Monday, February 28, 2011

...run(ning) up a blind alley full of hatred and dark breath.

Listening to Afternoons on National Radio one afternoon last week I was lucky enough to hear Gary McCormack, a resident of Christchurch, reading this poem:

What the Drummer said to the Drum

Sitting in my comfortable chair in Dunedin in  the days following the earthquake I had felt an urge to write a poem in response. But in the end I felt that from said chair there was nothing I should say. 

At the time of the destruction of the world trade centre in 2001 I was enrolled in a poetry writing course at university.  That day in my comfortable chair halfway around the world I penned a poem.  It involved a sleeping Dorothy in a field of poppies, winged monkeys gnawing at her breasts.  The Lion roared. The Tin Man discarded his heart.  I can't remember what the scarecrow did. The imagery seemed so apt. I am still embarrassed by it.

When it comes, as Gary mentions at the end of his poem, to making sense of it...

There's a blog I read by a theologian-philosopher Glenn Peoples.  At times I feel compelled to argue with him in the comments over trifling points relating to larger issues he supports, but on the whole I respect his posts explaining various religious and philosophical subjects, and the depth of reading he draws on for these.  I don't go to church, but when I did, after the music, I did enjoy sermons interpreting the scripture. Where I live, the Bible is still the source of many of our ideas on morality, the nature of our existence, and how we cope with adversity, so even if you would take nothing else from it it's still worth appreciating. So I read him.
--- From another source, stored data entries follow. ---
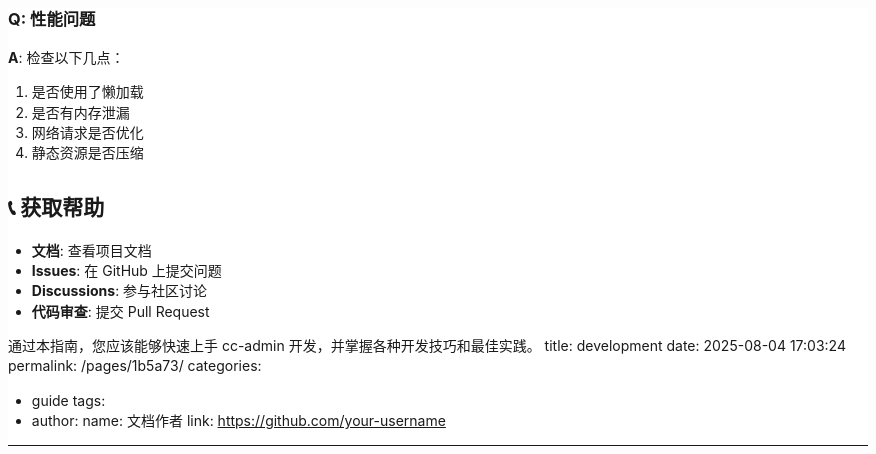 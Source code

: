### Q: 性能问题

**A**: 检查以下几点：

1. 是否使用了懒加载
2. 是否有内存泄漏
3. 网络请求是否优化
4. 静态资源是否压缩

## 📞 获取帮助

- **文档**: 查看项目文档
- **Issues**: 在 GitHub 上提交问题
- **Discussions**: 参与社区讨论
- **代码审查**: 提交 Pull Request

通过本指南，您应该能够快速上手 cc-admin 开发，并掌握各种开发技巧和最佳实践。
title: development
date: 2025-08-04 17:03:24
permalink: /pages/1b5a73/
categories:

- guide
  tags:
- author:
  name: 文档作者
  link: https://github.com/your-username

---
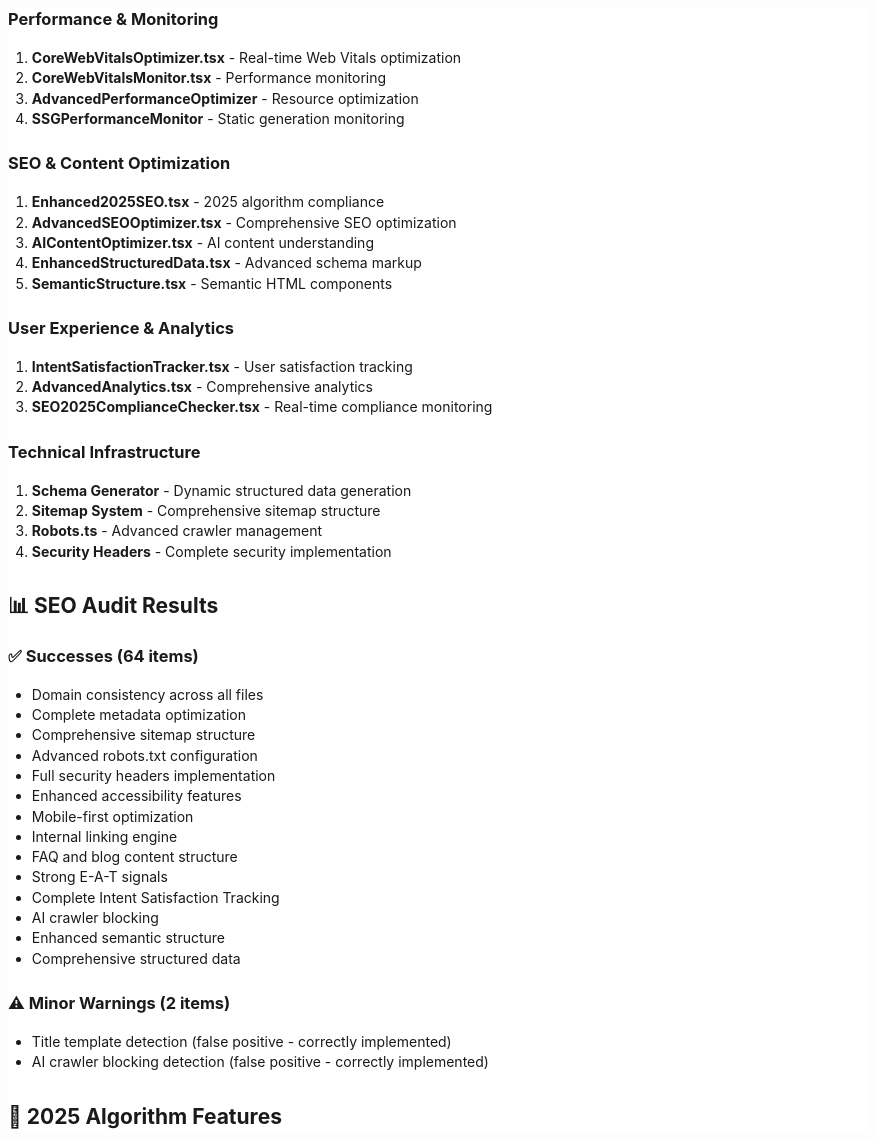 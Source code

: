 ### Performance & Monitoring
1. **CoreWebVitalsOptimizer.tsx** - Real-time Web Vitals optimization
2. **CoreWebVitalsMonitor.tsx** - Performance monitoring
3. **AdvancedPerformanceOptimizer** - Resource optimization
4. **SSGPerformanceMonitor** - Static generation monitoring

### SEO & Content Optimization
1. **Enhanced2025SEO.tsx** - 2025 algorithm compliance
2. **AdvancedSEOOptimizer.tsx** - Comprehensive SEO optimization
3. **AIContentOptimizer.tsx** - AI content understanding
4. **EnhancedStructuredData.tsx** - Advanced schema markup
5. **SemanticStructure.tsx** - Semantic HTML components

### User Experience & Analytics
1. **IntentSatisfactionTracker.tsx** - User satisfaction tracking
2. **AdvancedAnalytics.tsx** - Comprehensive analytics
3. **SEO2025ComplianceChecker.tsx** - Real-time compliance monitoring

### Technical Infrastructure
1. **Schema Generator** - Dynamic structured data generation
2. **Sitemap System** - Comprehensive sitemap structure
3. **Robots.ts** - Advanced crawler management
4. **Security Headers** - Complete security implementation

## 📊 SEO Audit Results

### ✅ Successes (64 items)
- Domain consistency across all files
- Complete metadata optimization
- Comprehensive sitemap structure
- Advanced robots.txt configuration
- Full security headers implementation
- Enhanced accessibility features
- Mobile-first optimization
- Internal linking engine
- FAQ and blog content structure
- Strong E-A-T signals
- Complete Intent Satisfaction Tracking
- AI crawler blocking
- Enhanced semantic structure
- Comprehensive structured data

### ⚠️ Minor Warnings (2 items)
- Title template detection (false positive - correctly implemented)
- AI crawler blocking detection (false positive - correctly implemented)

## 🎯 2025 Algorithm Features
Anyway, in his latest post, Glenn quotes a verse about a man born blind. The disciples question Jesus about him and the response is given - “It was not that this man sinned, or his parents, but that the works of God might be displayed in him.”
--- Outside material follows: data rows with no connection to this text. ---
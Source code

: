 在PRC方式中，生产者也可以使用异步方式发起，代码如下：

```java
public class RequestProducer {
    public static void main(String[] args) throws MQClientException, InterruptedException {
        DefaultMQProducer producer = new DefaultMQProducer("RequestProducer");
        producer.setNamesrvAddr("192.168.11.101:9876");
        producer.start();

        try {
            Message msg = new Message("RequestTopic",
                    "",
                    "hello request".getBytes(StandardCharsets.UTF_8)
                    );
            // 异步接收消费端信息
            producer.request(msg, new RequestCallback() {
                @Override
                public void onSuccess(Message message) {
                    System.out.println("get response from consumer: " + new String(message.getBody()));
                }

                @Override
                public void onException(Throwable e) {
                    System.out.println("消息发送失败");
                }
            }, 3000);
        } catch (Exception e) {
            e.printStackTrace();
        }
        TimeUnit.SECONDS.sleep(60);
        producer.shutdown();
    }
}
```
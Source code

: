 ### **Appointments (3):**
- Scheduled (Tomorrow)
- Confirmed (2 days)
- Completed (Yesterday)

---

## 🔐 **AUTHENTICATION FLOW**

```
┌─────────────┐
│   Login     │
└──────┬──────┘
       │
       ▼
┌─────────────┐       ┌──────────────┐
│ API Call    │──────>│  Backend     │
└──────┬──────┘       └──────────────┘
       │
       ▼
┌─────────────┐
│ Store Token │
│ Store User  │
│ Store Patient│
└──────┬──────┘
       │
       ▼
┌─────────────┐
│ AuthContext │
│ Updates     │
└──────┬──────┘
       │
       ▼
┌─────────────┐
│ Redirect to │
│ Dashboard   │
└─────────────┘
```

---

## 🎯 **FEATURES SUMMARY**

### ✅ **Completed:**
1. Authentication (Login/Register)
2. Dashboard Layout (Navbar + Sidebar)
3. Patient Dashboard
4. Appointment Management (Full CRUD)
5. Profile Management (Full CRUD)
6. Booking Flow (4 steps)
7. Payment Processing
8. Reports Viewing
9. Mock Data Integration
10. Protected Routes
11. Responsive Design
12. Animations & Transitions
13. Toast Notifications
Harsh if you're the blind man, but that to me is the function that disasters, whether in New York, China, Pakistan or right here on our doorstep and involving people we know serve for humanity.

Stories that are worth the telling are told again and again.  Shakespeare is re-presented and remade (RichardIII - High Noon, The Taming of the Shrew - Ten Things I Hate about You, I'm going from memory here, correct me if the titles are wrong) And every child that goes to Sunday School gets their chance to fill a role in the annual nativity play.

This time we see our own countrymen taking up roles in the disaster story.

A woman is trapped in a collapsed building.  Her fiance waits outside while rescuers search the building. They were to get married that friday.  Miraculously she is rescued, largely unscathed.  The wedding goes ahead in a church unaffected by the quake and all the invited guests are able to attend.

A man's family see him on live television being carried, covered in soot, from a destroyed shopping mall.  Days later they have called every hospital they can think of and still have no idea of his whereabouts.

An "awesome maori guy" is caught on camera seconds after a building falls lifting huge blocks of masonry to rescue people from the debris. His name, by the way, from the Herald article, suggests he's actually a pacific islander in case he wanted that acnowledged.

Some dairy owners are reported as charging nearly double the usual price for bread and milk. (I seem to remember when something similar happened after the Edgecumbe earthquake, the shop owner in question was all but run out of town.)

A man whose family survived and was sitting at home wondering how to help is told just to sit tight. That wasn't enough for him so he canvases local businesses for donations of coffee and tea supplies and sets about providing refreshments to rescue workers. (Little things like this bring tears to my eyes.)

Families recieve texts and phonecalls from people trapped alive under ruins.  It seems that some of these texters will not be rescued.

And there are reports of looters and drunkenness.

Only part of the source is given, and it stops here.